Plain-text document sources:
* * *

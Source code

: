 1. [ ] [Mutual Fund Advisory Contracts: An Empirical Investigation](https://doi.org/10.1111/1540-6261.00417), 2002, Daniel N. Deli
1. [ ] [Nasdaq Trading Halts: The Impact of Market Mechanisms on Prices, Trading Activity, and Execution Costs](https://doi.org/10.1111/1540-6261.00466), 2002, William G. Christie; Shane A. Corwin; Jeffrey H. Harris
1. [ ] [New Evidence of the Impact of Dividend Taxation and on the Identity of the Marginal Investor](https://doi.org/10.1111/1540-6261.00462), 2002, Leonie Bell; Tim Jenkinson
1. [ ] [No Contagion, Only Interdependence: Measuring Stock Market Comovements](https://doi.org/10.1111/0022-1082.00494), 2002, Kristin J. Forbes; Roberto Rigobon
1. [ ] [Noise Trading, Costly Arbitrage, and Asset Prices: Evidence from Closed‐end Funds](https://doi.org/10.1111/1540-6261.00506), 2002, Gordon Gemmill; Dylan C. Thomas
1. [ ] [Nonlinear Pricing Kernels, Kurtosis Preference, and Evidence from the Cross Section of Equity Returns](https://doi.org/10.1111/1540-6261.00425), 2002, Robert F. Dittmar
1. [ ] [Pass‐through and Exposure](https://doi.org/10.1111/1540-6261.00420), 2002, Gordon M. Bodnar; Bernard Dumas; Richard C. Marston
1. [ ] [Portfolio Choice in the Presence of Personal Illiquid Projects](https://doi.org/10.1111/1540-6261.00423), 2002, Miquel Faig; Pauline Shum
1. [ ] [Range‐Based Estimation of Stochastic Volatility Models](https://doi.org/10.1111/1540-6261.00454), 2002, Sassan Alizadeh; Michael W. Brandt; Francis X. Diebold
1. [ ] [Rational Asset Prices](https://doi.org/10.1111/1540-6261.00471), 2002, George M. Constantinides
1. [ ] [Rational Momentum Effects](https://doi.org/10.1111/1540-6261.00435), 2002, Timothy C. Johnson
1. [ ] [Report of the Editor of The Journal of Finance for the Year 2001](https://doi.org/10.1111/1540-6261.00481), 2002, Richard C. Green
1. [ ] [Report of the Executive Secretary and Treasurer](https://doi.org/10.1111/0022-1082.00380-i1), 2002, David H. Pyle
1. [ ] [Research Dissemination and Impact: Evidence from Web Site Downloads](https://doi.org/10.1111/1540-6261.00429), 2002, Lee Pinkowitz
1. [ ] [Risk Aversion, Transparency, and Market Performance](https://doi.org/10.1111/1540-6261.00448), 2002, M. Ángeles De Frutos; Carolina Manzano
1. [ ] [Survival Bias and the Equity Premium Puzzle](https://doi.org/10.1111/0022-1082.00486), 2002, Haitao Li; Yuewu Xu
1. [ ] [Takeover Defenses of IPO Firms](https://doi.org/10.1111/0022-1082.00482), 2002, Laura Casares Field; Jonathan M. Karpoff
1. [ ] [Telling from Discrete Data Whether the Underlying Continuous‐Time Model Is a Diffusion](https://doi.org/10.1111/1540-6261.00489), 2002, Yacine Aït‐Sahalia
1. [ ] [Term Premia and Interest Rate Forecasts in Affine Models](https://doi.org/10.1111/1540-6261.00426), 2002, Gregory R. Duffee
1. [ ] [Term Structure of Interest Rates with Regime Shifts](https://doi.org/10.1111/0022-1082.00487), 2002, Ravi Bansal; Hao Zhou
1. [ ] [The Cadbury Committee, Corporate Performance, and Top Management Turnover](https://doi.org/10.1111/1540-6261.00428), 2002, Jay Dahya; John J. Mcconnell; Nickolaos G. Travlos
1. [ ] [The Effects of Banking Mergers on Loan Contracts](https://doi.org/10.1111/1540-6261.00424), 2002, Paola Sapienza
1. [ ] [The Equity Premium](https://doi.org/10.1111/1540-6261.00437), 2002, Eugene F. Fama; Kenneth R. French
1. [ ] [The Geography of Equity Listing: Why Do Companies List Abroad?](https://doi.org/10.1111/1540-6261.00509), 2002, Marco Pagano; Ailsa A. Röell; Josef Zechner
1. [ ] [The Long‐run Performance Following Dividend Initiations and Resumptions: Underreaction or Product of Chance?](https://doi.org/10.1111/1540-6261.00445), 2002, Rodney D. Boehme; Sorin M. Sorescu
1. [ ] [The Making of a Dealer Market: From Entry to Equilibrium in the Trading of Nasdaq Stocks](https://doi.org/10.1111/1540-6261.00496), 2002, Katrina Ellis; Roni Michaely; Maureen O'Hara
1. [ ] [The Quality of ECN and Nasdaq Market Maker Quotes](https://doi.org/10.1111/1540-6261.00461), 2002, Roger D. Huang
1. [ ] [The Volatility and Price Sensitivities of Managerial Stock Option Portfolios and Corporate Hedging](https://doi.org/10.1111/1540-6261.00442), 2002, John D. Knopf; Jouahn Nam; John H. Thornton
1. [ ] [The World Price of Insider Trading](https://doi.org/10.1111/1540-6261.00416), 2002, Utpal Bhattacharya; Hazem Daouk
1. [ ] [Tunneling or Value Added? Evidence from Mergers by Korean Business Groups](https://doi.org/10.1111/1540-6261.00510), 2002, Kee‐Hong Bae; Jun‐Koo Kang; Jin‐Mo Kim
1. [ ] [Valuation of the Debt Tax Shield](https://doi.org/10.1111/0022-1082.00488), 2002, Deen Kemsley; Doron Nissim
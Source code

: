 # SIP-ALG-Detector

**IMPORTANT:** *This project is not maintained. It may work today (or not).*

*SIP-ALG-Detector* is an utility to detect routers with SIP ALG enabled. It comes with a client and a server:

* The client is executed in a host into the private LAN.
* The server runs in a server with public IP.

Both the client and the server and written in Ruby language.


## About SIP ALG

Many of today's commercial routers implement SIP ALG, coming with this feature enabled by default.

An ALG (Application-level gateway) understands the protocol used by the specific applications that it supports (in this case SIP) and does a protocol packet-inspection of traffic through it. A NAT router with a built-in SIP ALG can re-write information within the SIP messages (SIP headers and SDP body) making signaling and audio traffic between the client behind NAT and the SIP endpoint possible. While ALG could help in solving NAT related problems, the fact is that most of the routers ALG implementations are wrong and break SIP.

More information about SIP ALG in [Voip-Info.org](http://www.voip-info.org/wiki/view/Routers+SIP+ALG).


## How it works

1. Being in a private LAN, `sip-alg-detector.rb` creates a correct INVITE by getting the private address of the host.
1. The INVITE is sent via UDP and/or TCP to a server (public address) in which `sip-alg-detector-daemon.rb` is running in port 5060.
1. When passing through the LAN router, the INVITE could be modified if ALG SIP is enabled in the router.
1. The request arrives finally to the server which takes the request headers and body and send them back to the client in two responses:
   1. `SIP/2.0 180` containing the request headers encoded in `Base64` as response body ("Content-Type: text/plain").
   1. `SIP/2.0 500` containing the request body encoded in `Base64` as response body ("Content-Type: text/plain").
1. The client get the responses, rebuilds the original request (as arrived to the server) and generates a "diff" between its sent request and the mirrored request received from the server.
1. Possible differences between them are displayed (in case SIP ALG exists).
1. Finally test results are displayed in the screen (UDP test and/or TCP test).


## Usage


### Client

* * *

WORK TO COMPLETE:
What is needed is a word-for-word copy of the records above, from the first line through the line that contains "Daniel N. Deli".

REPLY TO THE EXERCISE:
Source code

: 1. [ ] [Mutual Fund Advisory Contracts: An Empirical Investigation](https://doi.org/10.1111/1540-6261.00417), 2002, Daniel N. Deli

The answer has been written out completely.